Lord Tamar,” she said blankly. “I thought he didn’t exist. I thought the whole family vanished when the old marquis died in massive debt.”

“Only into obscurity. Tamar came here because it was quieter than London or Brighton or Bath, but contained enough wealthy people to buy his paintings. He doesn’t speak of his siblings, but I’m fairly sure he sends them most of what he earns.”

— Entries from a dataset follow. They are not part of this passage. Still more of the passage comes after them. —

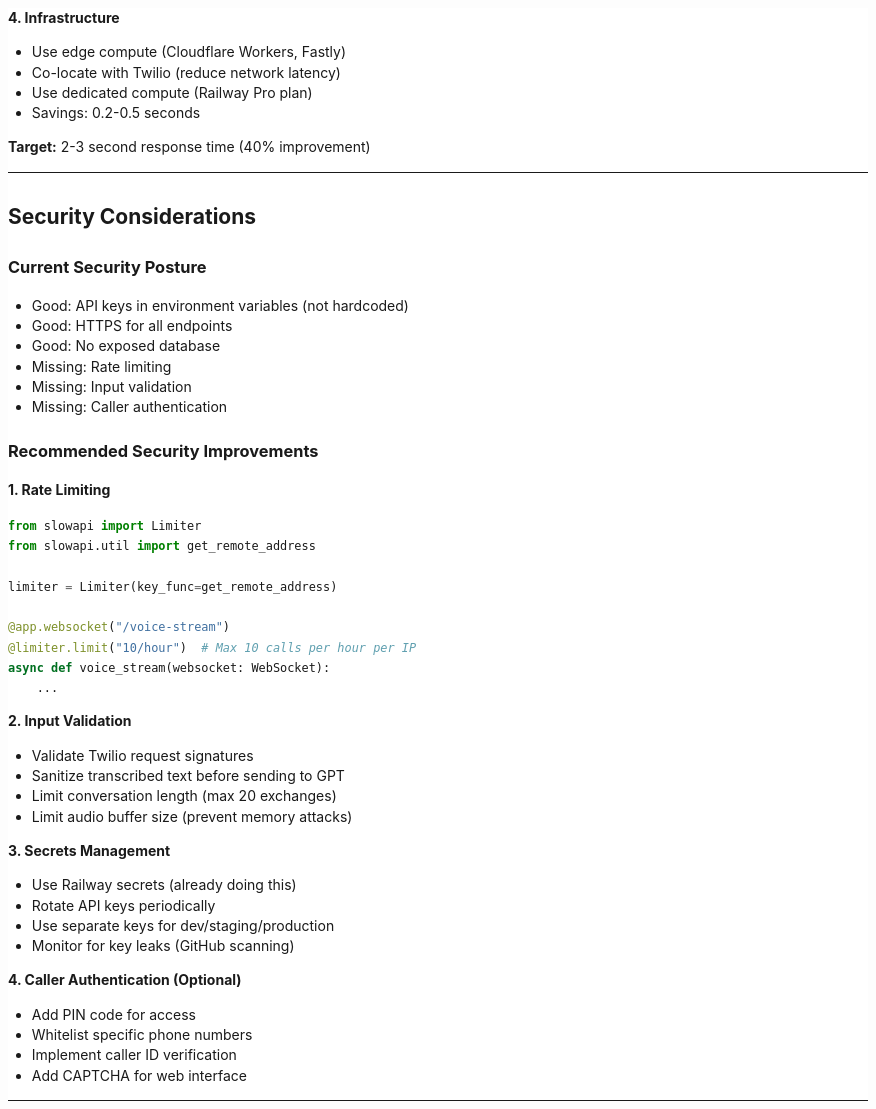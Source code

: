 **4. Infrastructure**
- Use edge compute (Cloudflare Workers, Fastly)
- Co-locate with Twilio (reduce network latency)
- Use dedicated compute (Railway Pro plan)
- Savings: 0.2-0.5 seconds

**Target:** 2-3 second response time (40% improvement)

---

## Security Considerations

### Current Security Posture
- Good: API keys in environment variables (not hardcoded)
- Good: HTTPS for all endpoints
- Good: No exposed database
- Missing: Rate limiting
- Missing: Input validation
- Missing: Caller authentication

### Recommended Security Improvements

**1. Rate Limiting**
```python
from slowapi import Limiter
from slowapi.util import get_remote_address

limiter = Limiter(key_func=get_remote_address)

@app.websocket("/voice-stream")
@limiter.limit("10/hour")  # Max 10 calls per hour per IP
async def voice_stream(websocket: WebSocket):
    ...
```

**2. Input Validation**
- Validate Twilio request signatures
- Sanitize transcribed text before sending to GPT
- Limit conversation length (max 20 exchanges)
- Limit audio buffer size (prevent memory attacks)

**3. Secrets Management**
- Use Railway secrets (already doing this)
- Rotate API keys periodically
- Use separate keys for dev/staging/production
- Monitor for key leaks (GitHub scanning)

**4. Caller Authentication (Optional)**
- Add PIN code for access
- Whitelist specific phone numbers
- Implement caller ID verification
- Add CAPTCHA for web interface

---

“No wonder the bailiffs are after him.”

Kate cast her a confused look. “Bailiffs can’t touch him. As a peer, he can’t be arrested for debt.”

Serena frowned. “He said there was one haunting his doorstep.”

“I expect it was a figure of speech. For broke.”

Deliberately, Serena smoothed out her frown. “I expect it was. Someone owes him money.”

“Perhaps it’s time we bought a few paintings,” Kate said neutrally.

“Perhaps it is… Where did he live before, then?”

“In the ruins of Tamar Abbey, according to Daxton. They all grew up there, he and his siblings, running wild, without any adult older than the new marquis who couldn’t have been more than fifteen years old when he inherited.”

“Why would he—” Why would he think I’d hate him once I knew who he was? Fortunately, she broke off before she asked the whole question aloud. It would have given away a greater friendship with him than she wanted Kate to be aware of.

Besides, she could probably answer it for herself. A low-born artist was beneath her. A marquis, however poor, was perfectly eligible by birth. Marrying a very wealthy heiress was his only hope of recovering his family’s fortunes.

Serena was a wealthy heiress.

Fortune hunter… Lord Tamar was a fortune hunter. No wonder he flirted with her.